----- Material for this exercise -----
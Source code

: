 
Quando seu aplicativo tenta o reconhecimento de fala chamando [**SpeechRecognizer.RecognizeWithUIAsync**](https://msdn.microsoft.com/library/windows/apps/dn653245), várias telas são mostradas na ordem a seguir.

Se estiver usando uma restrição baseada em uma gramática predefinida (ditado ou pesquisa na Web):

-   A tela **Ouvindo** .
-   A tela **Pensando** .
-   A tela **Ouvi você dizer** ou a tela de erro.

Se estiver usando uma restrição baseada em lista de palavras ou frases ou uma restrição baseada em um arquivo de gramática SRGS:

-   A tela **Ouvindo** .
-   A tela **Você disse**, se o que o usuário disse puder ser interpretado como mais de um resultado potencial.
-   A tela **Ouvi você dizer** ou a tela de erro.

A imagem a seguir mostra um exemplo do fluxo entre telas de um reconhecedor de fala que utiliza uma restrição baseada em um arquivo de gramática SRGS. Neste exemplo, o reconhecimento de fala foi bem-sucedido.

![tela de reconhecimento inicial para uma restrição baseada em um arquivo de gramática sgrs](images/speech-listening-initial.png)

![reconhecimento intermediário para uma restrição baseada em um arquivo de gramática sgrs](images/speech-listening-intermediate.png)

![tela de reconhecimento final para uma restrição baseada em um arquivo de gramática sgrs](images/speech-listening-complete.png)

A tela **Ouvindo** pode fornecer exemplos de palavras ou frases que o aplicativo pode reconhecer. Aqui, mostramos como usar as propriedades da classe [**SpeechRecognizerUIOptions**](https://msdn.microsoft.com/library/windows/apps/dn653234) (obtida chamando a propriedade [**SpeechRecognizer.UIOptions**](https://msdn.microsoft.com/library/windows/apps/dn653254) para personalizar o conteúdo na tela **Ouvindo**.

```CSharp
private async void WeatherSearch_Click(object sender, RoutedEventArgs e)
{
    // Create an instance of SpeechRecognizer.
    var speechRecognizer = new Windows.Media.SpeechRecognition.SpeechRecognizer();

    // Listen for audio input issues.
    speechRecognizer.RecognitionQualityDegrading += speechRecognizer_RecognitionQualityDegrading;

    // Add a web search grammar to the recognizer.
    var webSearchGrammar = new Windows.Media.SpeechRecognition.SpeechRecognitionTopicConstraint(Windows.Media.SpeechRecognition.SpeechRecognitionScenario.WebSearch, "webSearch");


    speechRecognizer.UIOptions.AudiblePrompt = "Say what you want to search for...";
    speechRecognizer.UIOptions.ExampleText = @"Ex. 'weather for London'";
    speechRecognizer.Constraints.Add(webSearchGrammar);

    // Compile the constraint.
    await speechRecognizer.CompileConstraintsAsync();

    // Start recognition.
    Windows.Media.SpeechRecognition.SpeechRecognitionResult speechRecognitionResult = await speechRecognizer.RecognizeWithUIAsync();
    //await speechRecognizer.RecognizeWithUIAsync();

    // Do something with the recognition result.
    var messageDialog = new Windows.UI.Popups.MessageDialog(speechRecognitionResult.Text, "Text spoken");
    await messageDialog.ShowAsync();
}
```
-----
Required action - Above this instruction are the records; retype exactly the lines from the one containing "Se estiver usando uma restrição baseada em uma" up to and including the one containing "de gramática sgrs](images/speech-listening-complete.png)".

Answer to the exercise -
Se estiver usando uma restrição baseada em uma gramática predefinida (ditado ou pesquisa na Web):

-   A tela **Ouvindo** .
-   A tela **Pensando** .
-   A tela **Ouvi você dizer** ou a tela de erro.

Se estiver usando uma restrição baseada em lista de palavras ou frases ou uma restrição baseada em um arquivo de gramática SRGS:

-   A tela **Ouvindo** .
-   A tela **Você disse**, se o que o usuário disse puder ser interpretado como mais de um resultado potencial.
-   A tela **Ouvi você dizer** ou a tela de erro.

A imagem a seguir mostra um exemplo do fluxo entre telas de um reconhecedor de fala que utiliza uma restrição baseada em um arquivo de gramática SRGS. Neste exemplo, o reconhecimento de fala foi bem-sucedido.

![tela de reconhecimento inicial para uma restrição baseada em um arquivo de gramática sgrs](images/speech-listening-initial.png)

![reconhecimento intermediário para uma restrição baseada em um arquivo de gramática sgrs](images/speech-listening-intermediate.png)

![tela de reconhecimento final para uma restrição baseada em um arquivo de gramática sgrs](images/speech-listening-complete.png)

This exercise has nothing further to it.